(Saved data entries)
== Segment start ==

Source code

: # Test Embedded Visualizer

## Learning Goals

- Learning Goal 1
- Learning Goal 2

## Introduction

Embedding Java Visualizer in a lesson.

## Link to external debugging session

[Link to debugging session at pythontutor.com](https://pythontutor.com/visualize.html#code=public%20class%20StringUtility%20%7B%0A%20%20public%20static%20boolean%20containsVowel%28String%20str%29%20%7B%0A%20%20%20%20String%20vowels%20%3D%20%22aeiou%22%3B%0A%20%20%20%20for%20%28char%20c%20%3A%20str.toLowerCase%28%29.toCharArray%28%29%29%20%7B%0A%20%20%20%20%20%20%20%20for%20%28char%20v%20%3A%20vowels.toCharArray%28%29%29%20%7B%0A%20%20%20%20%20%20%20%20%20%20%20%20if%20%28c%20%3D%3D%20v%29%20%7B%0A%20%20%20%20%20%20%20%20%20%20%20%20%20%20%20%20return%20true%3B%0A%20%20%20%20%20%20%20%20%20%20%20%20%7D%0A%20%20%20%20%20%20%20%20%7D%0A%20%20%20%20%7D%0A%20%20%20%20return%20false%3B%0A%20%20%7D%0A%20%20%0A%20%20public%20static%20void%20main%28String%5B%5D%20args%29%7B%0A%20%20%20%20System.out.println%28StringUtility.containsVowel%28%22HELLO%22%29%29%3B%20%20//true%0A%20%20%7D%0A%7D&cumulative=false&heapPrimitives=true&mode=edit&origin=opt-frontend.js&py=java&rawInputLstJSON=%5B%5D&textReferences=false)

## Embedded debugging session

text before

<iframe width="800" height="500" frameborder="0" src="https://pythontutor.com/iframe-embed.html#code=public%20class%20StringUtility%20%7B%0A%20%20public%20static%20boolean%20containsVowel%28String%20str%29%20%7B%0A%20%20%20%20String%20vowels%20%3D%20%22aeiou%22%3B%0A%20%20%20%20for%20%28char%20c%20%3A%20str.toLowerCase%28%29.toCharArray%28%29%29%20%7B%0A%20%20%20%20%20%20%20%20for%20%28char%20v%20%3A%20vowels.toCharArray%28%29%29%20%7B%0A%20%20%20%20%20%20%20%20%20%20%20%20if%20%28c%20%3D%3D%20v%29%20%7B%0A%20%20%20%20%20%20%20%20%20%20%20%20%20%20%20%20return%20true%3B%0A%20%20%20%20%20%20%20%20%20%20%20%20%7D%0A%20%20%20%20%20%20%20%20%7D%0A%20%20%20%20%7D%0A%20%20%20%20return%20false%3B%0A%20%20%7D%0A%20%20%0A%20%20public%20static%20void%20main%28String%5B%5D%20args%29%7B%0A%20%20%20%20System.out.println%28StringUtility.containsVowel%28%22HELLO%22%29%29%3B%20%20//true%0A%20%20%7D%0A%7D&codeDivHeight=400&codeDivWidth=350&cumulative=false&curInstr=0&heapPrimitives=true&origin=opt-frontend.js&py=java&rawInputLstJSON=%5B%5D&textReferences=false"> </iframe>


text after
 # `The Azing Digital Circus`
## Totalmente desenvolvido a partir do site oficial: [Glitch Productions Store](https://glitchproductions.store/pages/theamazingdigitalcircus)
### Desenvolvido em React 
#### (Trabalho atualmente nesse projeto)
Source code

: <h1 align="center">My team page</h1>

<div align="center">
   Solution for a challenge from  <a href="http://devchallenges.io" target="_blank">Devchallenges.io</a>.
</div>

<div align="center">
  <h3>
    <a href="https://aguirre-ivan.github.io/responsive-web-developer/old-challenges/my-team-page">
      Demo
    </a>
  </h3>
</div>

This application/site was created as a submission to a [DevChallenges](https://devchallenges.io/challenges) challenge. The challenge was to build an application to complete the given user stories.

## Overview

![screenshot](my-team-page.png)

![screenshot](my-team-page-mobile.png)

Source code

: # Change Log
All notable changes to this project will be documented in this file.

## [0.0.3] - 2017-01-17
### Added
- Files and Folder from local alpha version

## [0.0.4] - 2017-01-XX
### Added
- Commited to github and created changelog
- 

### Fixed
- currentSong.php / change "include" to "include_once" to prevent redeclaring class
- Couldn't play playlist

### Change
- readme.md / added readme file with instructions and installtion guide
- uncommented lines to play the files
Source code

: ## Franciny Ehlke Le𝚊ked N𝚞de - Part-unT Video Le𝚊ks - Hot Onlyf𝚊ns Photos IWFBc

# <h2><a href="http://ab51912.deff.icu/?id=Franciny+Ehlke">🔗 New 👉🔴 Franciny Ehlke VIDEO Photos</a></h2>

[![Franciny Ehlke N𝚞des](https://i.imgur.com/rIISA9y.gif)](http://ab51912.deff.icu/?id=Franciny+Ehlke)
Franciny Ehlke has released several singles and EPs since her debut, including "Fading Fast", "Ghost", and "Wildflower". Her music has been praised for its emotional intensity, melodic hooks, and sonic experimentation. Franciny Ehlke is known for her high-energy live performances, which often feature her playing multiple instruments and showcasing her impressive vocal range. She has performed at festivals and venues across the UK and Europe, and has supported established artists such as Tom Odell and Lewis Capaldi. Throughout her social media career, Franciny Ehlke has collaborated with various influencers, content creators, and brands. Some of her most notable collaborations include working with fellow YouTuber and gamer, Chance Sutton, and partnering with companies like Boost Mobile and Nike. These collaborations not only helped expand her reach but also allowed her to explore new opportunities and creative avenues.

== Segment end ==

Problem to solve: Go through the entries above and copy every line containing "Ehlke".

Exercise response:
: ## Franciny Ehlke Le𝚊ked N𝚞de - Part-unT Video Le𝚊ks - Hot Onlyf𝚊ns Photos IWFBc
# <h2><a href="http://ab51912.deff.icu/?id=Franciny+Ehlke">🔗 New 👉🔴 Franciny Ehlke VIDEO Photos</a></h2>
[![Franciny Ehlke N𝚞des](https://i.imgur.com/rIISA9y.gif)](http://ab51912.deff.icu/?id=Franciny+Ehlke)
Franciny Ehlke has released several singles and EPs since her debut, including "Fading Fast", "Ghost", and "Wildflower". Her music has been praised for its emotional intensity, melodic hooks, and sonic experimentation. Franciny Ehlke is known for her high-energy live performances, which often feature her playing multiple instruments and showcasing her impressive vocal range. She has performed at festivals and venues across the UK and Europe, and has supported established artists such as Tom Odell and Lewis Capaldi. Throughout her social media career, Franciny Ehlke has collaborated with various influencers, content creators, and brands. Some of her most notable collaborations include working with fellow YouTuber and gamer, Chance Sutton, and partnering with companies like Boost Mobile and Nike. These collaborations not only helped expand her reach but also allowed her to explore new opportunities and creative avenues.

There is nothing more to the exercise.